WHAT THE EXERCISE ASKS
From the entries that follow, list every line in which the string "rangle" appears.

*** DATA PROVIDED Section Begins ***

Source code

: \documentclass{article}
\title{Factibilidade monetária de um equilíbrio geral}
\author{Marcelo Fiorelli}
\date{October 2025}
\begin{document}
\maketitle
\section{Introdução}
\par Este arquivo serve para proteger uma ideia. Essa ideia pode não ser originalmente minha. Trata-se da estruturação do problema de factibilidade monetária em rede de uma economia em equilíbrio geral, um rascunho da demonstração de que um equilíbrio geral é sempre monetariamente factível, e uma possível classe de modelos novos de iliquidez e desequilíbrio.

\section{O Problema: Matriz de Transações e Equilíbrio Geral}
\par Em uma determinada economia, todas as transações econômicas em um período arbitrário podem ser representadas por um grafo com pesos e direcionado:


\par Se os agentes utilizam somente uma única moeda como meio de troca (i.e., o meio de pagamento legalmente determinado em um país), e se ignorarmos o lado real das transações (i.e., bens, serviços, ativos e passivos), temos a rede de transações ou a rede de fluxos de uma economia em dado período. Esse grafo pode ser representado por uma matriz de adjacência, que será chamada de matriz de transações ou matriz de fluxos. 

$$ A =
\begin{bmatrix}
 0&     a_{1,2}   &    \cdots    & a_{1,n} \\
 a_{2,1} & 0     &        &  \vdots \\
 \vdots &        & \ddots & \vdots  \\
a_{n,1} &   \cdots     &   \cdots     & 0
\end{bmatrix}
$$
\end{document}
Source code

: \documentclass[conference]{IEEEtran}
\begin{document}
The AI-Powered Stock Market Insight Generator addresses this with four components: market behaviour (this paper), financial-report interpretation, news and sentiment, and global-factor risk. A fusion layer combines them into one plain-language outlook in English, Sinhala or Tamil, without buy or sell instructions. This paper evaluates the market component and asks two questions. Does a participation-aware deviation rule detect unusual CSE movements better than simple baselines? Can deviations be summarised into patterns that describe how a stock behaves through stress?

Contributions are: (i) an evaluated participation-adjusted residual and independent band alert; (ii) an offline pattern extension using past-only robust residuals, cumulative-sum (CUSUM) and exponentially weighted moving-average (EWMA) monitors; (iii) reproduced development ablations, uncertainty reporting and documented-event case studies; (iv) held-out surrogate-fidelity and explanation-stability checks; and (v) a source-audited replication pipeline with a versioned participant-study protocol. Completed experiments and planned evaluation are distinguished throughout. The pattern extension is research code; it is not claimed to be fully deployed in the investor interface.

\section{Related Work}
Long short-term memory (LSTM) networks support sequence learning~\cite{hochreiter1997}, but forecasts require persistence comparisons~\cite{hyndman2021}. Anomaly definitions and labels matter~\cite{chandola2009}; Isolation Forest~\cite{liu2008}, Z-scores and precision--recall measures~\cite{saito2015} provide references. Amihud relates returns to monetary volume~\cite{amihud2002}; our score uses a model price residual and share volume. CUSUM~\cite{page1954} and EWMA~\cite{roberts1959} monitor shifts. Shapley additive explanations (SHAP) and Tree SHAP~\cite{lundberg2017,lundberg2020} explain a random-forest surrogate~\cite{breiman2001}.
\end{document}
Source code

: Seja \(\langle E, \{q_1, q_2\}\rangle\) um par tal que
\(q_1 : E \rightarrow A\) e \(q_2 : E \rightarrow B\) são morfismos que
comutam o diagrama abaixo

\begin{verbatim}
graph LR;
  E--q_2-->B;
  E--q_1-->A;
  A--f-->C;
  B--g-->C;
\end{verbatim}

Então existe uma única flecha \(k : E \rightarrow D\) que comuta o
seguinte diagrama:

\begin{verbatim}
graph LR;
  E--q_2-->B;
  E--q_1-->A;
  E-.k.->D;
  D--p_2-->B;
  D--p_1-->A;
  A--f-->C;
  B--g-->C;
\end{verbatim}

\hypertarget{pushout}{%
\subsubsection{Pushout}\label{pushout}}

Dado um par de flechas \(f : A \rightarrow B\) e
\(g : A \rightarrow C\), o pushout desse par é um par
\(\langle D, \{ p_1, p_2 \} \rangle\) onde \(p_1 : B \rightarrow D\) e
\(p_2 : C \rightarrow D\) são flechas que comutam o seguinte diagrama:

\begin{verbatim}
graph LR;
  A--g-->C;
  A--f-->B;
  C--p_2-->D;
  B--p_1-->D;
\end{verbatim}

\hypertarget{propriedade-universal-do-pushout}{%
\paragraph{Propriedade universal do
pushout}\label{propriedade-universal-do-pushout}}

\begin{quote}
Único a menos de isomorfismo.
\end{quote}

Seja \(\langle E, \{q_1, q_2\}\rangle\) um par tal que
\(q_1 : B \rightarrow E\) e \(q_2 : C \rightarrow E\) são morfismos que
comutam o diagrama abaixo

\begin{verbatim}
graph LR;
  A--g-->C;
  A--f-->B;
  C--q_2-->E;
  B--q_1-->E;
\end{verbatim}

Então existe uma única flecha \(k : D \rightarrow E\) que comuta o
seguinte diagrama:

*** DATA PROVIDED Section Ends ***
*** DATA PROVIDED Section Begins ***

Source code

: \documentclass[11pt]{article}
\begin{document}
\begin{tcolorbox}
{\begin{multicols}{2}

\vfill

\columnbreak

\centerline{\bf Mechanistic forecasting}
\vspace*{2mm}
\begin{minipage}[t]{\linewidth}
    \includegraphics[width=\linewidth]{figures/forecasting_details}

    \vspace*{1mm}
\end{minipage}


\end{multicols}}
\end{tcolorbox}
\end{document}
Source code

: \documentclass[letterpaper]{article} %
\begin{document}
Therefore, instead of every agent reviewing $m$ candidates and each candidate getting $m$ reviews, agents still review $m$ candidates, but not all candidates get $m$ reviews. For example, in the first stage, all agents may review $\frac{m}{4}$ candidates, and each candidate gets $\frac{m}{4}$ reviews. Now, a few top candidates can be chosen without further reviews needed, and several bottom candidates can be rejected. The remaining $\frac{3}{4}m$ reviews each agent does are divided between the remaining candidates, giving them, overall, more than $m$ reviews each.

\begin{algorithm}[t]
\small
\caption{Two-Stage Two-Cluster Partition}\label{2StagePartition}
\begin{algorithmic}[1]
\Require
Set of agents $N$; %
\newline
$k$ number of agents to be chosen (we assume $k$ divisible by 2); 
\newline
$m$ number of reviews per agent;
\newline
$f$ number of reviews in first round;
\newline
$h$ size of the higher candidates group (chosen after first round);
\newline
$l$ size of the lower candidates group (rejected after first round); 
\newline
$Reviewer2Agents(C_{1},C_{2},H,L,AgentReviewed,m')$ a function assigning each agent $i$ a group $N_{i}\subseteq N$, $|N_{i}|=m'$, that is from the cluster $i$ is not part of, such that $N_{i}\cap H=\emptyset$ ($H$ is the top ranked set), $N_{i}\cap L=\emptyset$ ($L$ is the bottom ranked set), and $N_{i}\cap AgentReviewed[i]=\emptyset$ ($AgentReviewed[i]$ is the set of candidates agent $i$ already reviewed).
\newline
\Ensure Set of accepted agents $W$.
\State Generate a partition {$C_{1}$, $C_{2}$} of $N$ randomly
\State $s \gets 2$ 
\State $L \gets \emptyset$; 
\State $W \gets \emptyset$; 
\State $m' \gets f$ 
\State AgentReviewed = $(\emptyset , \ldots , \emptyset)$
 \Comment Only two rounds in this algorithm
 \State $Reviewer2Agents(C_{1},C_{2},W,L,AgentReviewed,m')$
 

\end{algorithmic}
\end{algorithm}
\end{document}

*** DATA PROVIDED Section Ends ***

RESULT OF THE TASK
: Seja \(\langle E, \{q_1, q_2\}\rangle\) um par tal que
\(\langle D, \{ p_1, p_2 \} \rangle\) onde \(p_1 : B \rightarrow D\) e
Seja \(\langle E, \{q_1, q_2\}\rangle\) um par tal que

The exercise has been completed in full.